Rotterdam was voor deze ongelukkigen, die er de ellende en gevaren van een reis over de oceaan voor over hadden om zich in het vrije land een nieuw bestaan te veroveren, de aangewezen plaats van vertrek. Een bezwaar voor Rotterdam was dat het vervoer van de emigranten niet met Rotterdamse schepen naar Pennsylvania kon gebeuren, omdat de Akte van Navigatie immers dat verbood, nog toelichten................
Citaat uit ons Schotland epos :
Engeland had ooit The Act of Navigation afgekondigd, die inhielt dat goederen alleen naar Engelse havens getransporteerd mochten worden door Engelse schepen. Alleen indien aangetoond kon worden dat de goederen geproduceerd waren in de Republiek, mocht een Hollands schip de goederen komen brengen, maar het bewijsmateriaal werd slechts mondjesmaat geaccepteerd en tegengewerkt. De hoofdreden voor de Engels-Hollandse oorlogen in de 17e eeuw, met in 1666 de beroemde tocht van Michiel de Ruyter dwars door de ketting bij Chatham over de Theems richting Londen.

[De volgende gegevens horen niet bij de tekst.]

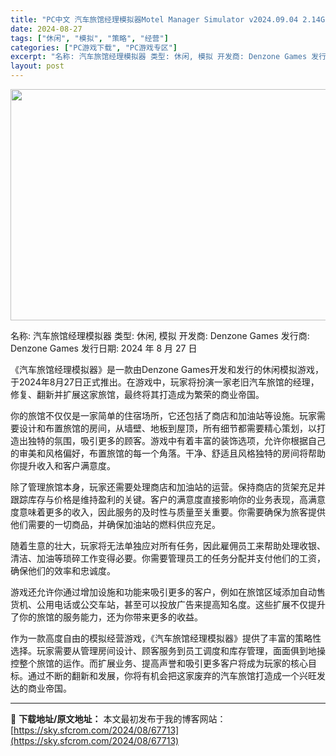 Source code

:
 ```yaml
---
title: "PC中文 汽车旅馆经理模拟器Motel Manager Simulator v2024.09.04 2.14G"
date: 2024-08-27
tags: ["休闲", "模拟", "策略", "经营"]
categories: ["PC游戏下载", "PC游戏专区"]
excerpt: "名称: 汽车旅馆经理模拟器 类型: 休闲, 模拟 开发商: Denzone Games 发行商: Denzone Games 发行日期: 2024 年 8 月 27 日 《汽车旅馆经理模拟器》是一款由Denzone Games开发和发行的休闲模拟游戏，于2024年8月27日正式推出。在游戏中，玩家将&hellip;"
layout: post
---
```


<img class="aligncenter size-full wp-image-67714" src="https://sky.sfcrom.com/wp-content/uploads/2024/08/2024082701171152.webp" alt="" width="660" height="370" />

名称: 汽车旅馆经理模拟器
类型: 休闲, 模拟
开发商: Denzone Games
发行商: Denzone Games
发行日期: 2024 年 8 月 27 日

《汽车旅馆经理模拟器》是一款由Denzone Games开发和发行的休闲模拟游戏，于2024年8月27日正式推出。在游戏中，玩家将扮演一家老旧汽车旅馆的经理，修复、翻新并扩展这家旅馆，最终将其打造成为繁荣的商业帝国。

你的旅馆不仅仅是一家简单的住宿场所，它还包括了商店和加油站等设施。玩家需要设计和布置旅馆的房间，从墙壁、地板到屋顶，所有细节都需要精心策划，以打造出独特的氛围，吸引更多的顾客。游戏中有着丰富的装饰选项，允许你根据自己的审美和风格偏好，布置旅馆的每一个角落。干净、舒适且风格独特的房间将帮助你提升收入和客户满意度。

除了管理旅馆本身，玩家还需要处理商店和加油站的运营。保持商店的货架充足并跟踪库存与价格是维持盈利的关键。客户的满意度直接影响你的业务表现，高满意度意味着更多的收入，因此服务的及时性与质量至关重要。你需要确保为旅客提供他们需要的一切商品，并确保加油站的燃料供应充足。

随着生意的壮大，玩家将无法单独应对所有任务，因此雇佣员工来帮助处理收银、清洁、加油等琐碎工作变得必要。你需要管理员工的任务分配并支付他们的工资，确保他们的效率和忠诚度。

游戏还允许你通过增加设施和功能来吸引更多的客户，例如在旅馆区域添加自动售货机、公用电话或公交车站，甚至可以投放广告来提高知名度。这些扩展不仅提升了你的旅馆的服务能力，还为你带来更多的收益。

作为一款高度自由的模拟经营游戏，《汽车旅馆经理模拟器》提供了丰富的策略性选择。玩家需要从管理房间设计、顾客服务到员工调度和库存管理，面面俱到地操控整个旅馆的运作。而扩展业务、提高声誉和吸引更多客户将成为玩家的核心目标。通过不断的翻新和发展，你将有机会把这家废弃的汽车旅馆打造成一个兴旺发达的商业帝国。

---
📖 **下载地址/原文地址：** 本文最初发布于我的博客网站：[https://sky.sfcrom.com/2024/08/67713](https://sky.sfcrom.com/2024/08/67713)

Op den 22sten zeilden we de Rivier van Chatham op, die bij 't voornoemde fort zijn oorsprong neemt, alwaar de grootste Koningsschepen wierden gelegd en 't geschut daar in gedaan, als zij tot voor 't gezeide fort afgedreven zijn. De voornoemde rivier loopt zeer krom zo dat men het halve kompas moet omzeilen om ontrent Chatham te komen, zij is op veel plaatsen ten aanzien van haar bekwame diepte niet veel breder dan de Rotterdamse Schie, dies wij ook de lichtste fregatten gebruikten om daar in te zeilen, tot 17 in 't getal.
De Engelsen hadden de rivier gestopt met zeven brandschepen die allen overdwars gezonken lagen. Indien zij er nog een hadden doen zinken, wij zouden de rivier niet hebben kunnen opzeilen want het gat tussen het land en de gezonken wrakken niet wijder was als de Haagse vaart waarop ik lachende zei (ziende veel Engelse paarden gaan weiden) laten wij jachtschuiten van de schepen maken ende dezelve van de paarden doen doortrekken.
Het gat gepasseerd zijnde vonden wij grote blokken houts, met ankers in de grond vast gemaakt, en daar aan kettingen die omtrent drie à vier voet in 't water gezonken lagen. Aldaar hadden de Engelsen een klein batterijtje gemaakt, waar vandaan zij met zes à zeven stukken op ons flankeerden, doch wij daarvan meester geworden zijnde, maakten de kettingen los ende schoten dezelve aan stukken.
Op dien dag verbranden wij drie koningsschepen en namen er twee, waaronder de Royal Charles, het sterkste schip van heel Engeland.
Den 23sten wierden drie van de lichtste fregatten, met negen branders, geordonneert de andere drie koningsschepen, die onder het kasteel van Chatham lagen, te verbranden, hetgeen de branders (terwijl de gezeilde fregatten tegen het kasteel ageerden) gelukkelijk effectueerden. Aldaar lagen de Royal James, de Royal Londen en de Royal Oak.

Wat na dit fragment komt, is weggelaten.